__Problem requirements__
In the records below, find each line holding the word "repository" and copy it.

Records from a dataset
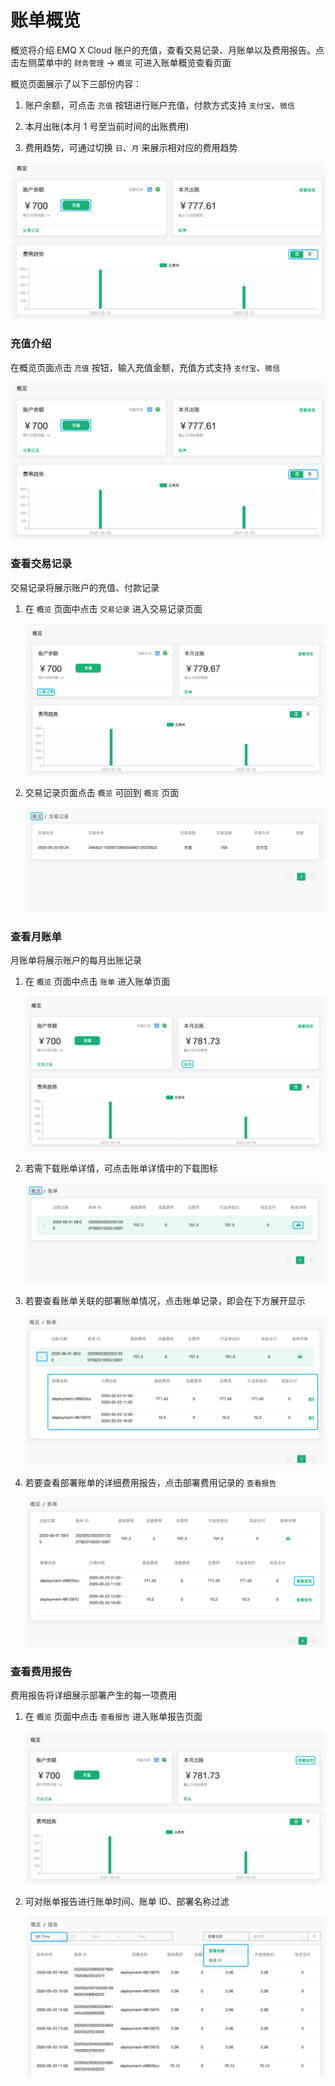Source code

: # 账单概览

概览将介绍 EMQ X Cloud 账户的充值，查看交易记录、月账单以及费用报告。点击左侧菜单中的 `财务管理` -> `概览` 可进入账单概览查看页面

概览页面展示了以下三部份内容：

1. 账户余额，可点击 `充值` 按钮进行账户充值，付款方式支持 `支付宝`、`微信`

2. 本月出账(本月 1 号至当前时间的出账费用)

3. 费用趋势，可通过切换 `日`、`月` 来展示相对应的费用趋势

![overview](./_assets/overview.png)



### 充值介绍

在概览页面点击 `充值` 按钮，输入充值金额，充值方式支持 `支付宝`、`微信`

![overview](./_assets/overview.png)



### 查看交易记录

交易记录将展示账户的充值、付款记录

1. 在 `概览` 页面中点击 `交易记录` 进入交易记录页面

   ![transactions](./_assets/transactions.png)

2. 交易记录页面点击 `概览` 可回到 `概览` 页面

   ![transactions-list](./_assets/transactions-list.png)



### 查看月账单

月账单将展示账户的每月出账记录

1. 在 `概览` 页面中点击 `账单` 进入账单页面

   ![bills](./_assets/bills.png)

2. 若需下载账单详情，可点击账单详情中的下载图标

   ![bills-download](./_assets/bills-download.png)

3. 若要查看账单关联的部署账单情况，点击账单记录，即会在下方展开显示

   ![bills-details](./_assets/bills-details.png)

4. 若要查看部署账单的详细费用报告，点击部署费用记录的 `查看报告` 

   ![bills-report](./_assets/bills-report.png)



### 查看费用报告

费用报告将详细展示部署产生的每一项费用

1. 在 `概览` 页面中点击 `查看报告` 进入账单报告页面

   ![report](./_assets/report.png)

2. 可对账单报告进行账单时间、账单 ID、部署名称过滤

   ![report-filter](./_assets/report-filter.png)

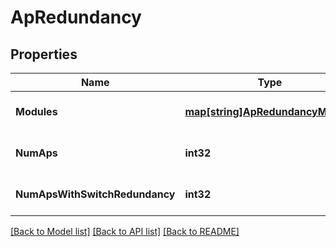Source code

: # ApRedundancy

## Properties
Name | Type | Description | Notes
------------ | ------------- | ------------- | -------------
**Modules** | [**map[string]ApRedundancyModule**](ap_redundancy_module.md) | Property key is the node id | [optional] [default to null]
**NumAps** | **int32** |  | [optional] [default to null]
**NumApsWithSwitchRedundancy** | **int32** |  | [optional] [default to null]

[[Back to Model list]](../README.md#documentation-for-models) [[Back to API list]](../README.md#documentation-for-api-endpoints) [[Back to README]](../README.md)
...
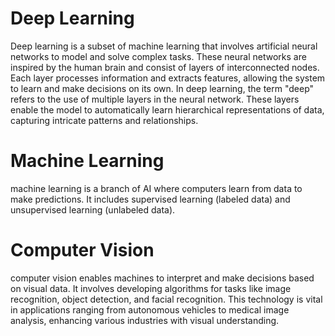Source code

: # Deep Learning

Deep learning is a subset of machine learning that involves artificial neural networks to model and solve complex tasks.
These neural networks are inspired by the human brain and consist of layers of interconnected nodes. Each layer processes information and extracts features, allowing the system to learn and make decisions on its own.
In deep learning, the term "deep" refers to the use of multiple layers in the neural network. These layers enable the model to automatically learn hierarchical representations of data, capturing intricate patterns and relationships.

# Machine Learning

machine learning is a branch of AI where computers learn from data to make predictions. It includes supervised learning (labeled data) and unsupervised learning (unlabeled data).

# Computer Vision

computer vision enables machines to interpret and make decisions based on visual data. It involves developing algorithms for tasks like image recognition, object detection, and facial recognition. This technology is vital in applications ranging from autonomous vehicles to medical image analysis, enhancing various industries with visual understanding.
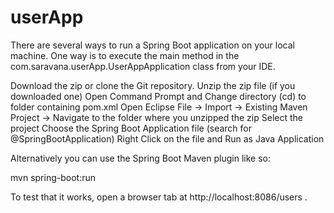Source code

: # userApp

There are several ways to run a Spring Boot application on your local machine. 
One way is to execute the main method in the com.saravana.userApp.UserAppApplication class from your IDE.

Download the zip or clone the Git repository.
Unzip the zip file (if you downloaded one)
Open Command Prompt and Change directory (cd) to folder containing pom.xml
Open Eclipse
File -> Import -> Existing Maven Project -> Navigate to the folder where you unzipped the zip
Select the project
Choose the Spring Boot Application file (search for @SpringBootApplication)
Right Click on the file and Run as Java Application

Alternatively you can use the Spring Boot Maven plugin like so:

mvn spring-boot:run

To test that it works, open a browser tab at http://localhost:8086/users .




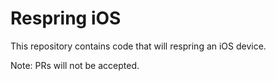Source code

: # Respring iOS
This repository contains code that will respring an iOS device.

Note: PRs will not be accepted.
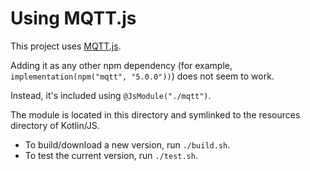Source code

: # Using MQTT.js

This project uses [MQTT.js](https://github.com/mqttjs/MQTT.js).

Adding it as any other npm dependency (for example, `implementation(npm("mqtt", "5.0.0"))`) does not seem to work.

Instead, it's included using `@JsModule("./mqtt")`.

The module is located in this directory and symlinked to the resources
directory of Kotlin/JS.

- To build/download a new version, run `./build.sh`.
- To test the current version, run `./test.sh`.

__Answer area__
Download the zip or clone the Git repository.
This repository contains code that will respring an iOS device.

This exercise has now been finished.